Serverless computing promises rapid deployment and speedy, unlimited scaling, while eliminating the need for managing servers, operating systems and even container runtimes. As Infrastructure Team at Contentful, we would like to enable our development teams to use this new paradigm and also reap the advantages ourselves in terms of reduced operational overhead.
For greenfield projects this is easy - if you are starting from scratch you can simply pick a Serverless / Function-as-a-Service provider and adapt to its operational model. However, like many organisations, we have invested in tools for deploying apps, troubleshooting them, monitoring them and collecting their logs in a unified manner, allowing us to operate our apps with a unified toolset. As Ben Kehoe from iRobot puts it in his article, Function-as-a-Service like Lambda is "DifferentOps" - you still need to operate your application, but your tools for doing so are radically different.
At Contentful, our production infrastructure runs on Kubernetes on AWS, with metrics, alerting and logging pipelines build on top of Kubernetes primitives. So any "integrated serverless" solution would ideally be running inside the same networking environment (AWS VPC), and be managed with our existing Kubernetes-based tools.
At re:Invent 2017 AWS announced Fargate, a service built on their Elastic Container Service that lets you run container workloads without having to manage clusters of virtual machines.
Think of it as Containers-as-a-Service: you submit to a Fargate Cluster a definition of the containers you wish to run and it schedules them. Fargate Clusters are virtual and dimensionless, they represent an "infinite" amount of compute capacity. So serverless, right? You can develop your application in a Docker environment and then run it at scale with Fargate. (Note: Fargate is available only in the US East region at the moment.)
This is due support the new Kubernetes service (AWS EKS) later this year, but this is not yet generally available. While we wait for AWS to play catch-up, we decided to experiment with a project from the Azure team called virtual-kubelet. This project aims to provide "serverless within Kubernetes for all serverless providers", but does not yet support ECS or Fargate.
The Kubelet in Kubernetes is the "node agent", servicing between the Kubernetes Scheduler and a Container Runtime like Docker on the Node. It provides hooks for other Kubernetes components to fetch metrics, status and container logs. What the virtual-kubelet provides is a virtual node, in this case with "infinite" capacity backed by Fargate:
And the AWS Console for Fargate showing the running Tasks:
In case of the virtual-kubelet AWS implementation we decided to map each Pod scheduled to our virtual node to an ECS Task Definition and Task, which is then executed on a Fargate Cluster. As the virtual-kubelet is stateless we had to create a two-sided mapping, which could also restore the state of the virtual node by fetching the current running ECS Task and their Task Definitions from the Cluster.

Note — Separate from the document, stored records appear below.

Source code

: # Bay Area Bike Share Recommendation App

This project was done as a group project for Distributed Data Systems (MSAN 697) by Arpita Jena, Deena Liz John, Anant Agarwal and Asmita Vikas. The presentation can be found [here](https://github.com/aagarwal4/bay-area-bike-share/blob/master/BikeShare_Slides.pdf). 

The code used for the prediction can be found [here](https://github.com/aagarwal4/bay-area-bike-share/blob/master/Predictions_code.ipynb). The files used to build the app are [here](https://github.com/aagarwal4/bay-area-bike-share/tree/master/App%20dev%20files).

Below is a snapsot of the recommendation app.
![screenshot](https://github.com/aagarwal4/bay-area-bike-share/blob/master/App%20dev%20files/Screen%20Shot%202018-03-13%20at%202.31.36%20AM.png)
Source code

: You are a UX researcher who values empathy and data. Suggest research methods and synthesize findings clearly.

Container logs are delivered by Fargate to Cloudwatch Logs and fetched on-demand by the virtual-kubelet if you run
kubectl logs -f my-container-running-on-fargate.
To avoid breaking our existing set-up, we added a Taint to the virtual-kubelet node so you have to explicitly add a Toleration to your pod specs to be able to schedule them there.
The virtual-kubelet needs to be able to manage ECS resources. In our Kubernetes-on-AWS infrastructure we use the fabulous kube2iam project, which allows you to add execution roles to Kubernetes Pods by adding annotations.
From a high-level overview the setup looks like
Going into the details for each of those steps would make this blog post overly long - you can see the detailed steps and commands in https://github.com/johanneswuerbach/virtual-kubelet/blob/aws/providers/aws/README.md, while we are trying to merge our changes upstream (https://github.com/virtual-kubelet/virtual-kubelet/pull/127)
While the virtual-kubelet for AWS Fargate doesn’t support all Pod features yet (e.g. volumes, metrics), we considered this experiment a success and integrated this concept of serverless containers into our toolbox of architecture patterns.
Looking at the price for fargate containers you roughly see the same $/hour if you are able to run at full utilization:
When you factor in the overhead of managing the nodes themselves - OS and application patching, dealing with node failures and so on - Fargate comes out on top. Serverless ftw!
Looking at our current stack we consider moving our Jenkins Kubernetes Agents into Fargate as they those are generally high utilized during their lifespan and benefit from the fast start times.
In the more midterm we could also imagine using Fargate as kind of an overflow buffer which allows to bring in capacity quickly during a request peak and then either scale-down load decreases or replace the buffer with cheaper nodes if it sustains.
We would be interested to know your thoughts if you try this out, or if you have other insights or use cases for the approach described above.
For us, this proof-of-concept hack showed a lot of potential for providing faster and easier scaling while allowing us to keep our established workflows on top of one of the leading application deployment frameworks in the world today.